-- WORK INSTRUCTION --
The required result is the number of lines below that hold the word "inside", stated without anything else.

[Excerpts from a dataset]
"""
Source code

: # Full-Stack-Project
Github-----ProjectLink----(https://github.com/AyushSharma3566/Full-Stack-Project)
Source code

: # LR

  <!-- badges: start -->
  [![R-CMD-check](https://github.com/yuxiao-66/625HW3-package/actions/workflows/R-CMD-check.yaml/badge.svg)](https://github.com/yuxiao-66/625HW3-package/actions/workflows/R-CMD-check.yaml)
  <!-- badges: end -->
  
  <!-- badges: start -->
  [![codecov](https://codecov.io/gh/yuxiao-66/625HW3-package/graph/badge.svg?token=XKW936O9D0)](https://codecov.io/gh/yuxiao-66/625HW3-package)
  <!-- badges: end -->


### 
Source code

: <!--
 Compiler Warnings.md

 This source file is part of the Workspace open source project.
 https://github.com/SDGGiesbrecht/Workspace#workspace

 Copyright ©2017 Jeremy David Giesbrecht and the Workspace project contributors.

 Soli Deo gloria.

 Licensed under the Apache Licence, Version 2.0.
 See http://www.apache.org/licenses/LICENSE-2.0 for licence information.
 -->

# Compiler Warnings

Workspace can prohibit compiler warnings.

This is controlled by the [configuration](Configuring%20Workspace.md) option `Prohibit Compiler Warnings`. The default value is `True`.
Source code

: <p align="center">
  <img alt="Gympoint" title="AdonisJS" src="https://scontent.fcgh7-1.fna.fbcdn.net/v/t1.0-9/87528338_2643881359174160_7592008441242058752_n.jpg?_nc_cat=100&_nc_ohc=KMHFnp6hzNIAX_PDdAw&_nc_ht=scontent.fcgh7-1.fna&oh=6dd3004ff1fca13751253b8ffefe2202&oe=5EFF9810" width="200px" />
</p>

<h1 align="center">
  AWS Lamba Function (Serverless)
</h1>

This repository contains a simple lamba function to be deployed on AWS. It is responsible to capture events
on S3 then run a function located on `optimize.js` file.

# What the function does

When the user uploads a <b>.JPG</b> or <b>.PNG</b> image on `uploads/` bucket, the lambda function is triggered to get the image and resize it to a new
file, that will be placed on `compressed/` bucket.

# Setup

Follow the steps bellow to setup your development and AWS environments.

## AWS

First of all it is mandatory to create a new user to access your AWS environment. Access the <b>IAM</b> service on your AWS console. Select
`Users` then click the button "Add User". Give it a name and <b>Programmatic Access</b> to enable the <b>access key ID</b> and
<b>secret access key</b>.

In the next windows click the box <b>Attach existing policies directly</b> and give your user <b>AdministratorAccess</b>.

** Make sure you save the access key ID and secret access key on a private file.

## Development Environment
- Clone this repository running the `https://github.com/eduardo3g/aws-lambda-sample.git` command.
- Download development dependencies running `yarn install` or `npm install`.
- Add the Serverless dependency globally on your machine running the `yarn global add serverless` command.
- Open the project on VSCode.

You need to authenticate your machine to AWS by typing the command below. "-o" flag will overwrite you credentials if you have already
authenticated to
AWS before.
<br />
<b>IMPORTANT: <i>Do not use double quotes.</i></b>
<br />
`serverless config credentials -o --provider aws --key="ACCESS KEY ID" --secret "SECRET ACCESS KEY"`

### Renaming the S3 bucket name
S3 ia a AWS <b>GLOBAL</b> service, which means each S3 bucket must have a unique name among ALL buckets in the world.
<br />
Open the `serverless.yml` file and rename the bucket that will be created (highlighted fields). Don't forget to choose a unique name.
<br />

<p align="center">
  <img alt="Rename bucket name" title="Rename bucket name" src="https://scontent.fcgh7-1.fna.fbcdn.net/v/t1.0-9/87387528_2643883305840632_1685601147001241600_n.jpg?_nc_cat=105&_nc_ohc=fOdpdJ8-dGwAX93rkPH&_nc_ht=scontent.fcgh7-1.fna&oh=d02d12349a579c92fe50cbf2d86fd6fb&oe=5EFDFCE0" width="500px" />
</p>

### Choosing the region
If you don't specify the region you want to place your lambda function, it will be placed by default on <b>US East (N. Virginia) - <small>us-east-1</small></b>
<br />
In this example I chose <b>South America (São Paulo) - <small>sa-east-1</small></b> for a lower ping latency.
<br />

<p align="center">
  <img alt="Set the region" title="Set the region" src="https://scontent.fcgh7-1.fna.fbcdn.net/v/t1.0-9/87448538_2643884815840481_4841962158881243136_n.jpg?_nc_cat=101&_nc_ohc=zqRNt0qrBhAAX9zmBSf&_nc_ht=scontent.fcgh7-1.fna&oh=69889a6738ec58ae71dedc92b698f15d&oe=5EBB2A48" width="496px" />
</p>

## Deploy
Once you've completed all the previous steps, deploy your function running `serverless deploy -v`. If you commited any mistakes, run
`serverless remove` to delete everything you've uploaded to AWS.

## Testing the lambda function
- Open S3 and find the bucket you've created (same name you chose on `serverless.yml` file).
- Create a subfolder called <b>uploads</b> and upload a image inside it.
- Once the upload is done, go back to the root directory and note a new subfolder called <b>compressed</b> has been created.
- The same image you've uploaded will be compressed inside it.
"""
-- RESPONSE --
2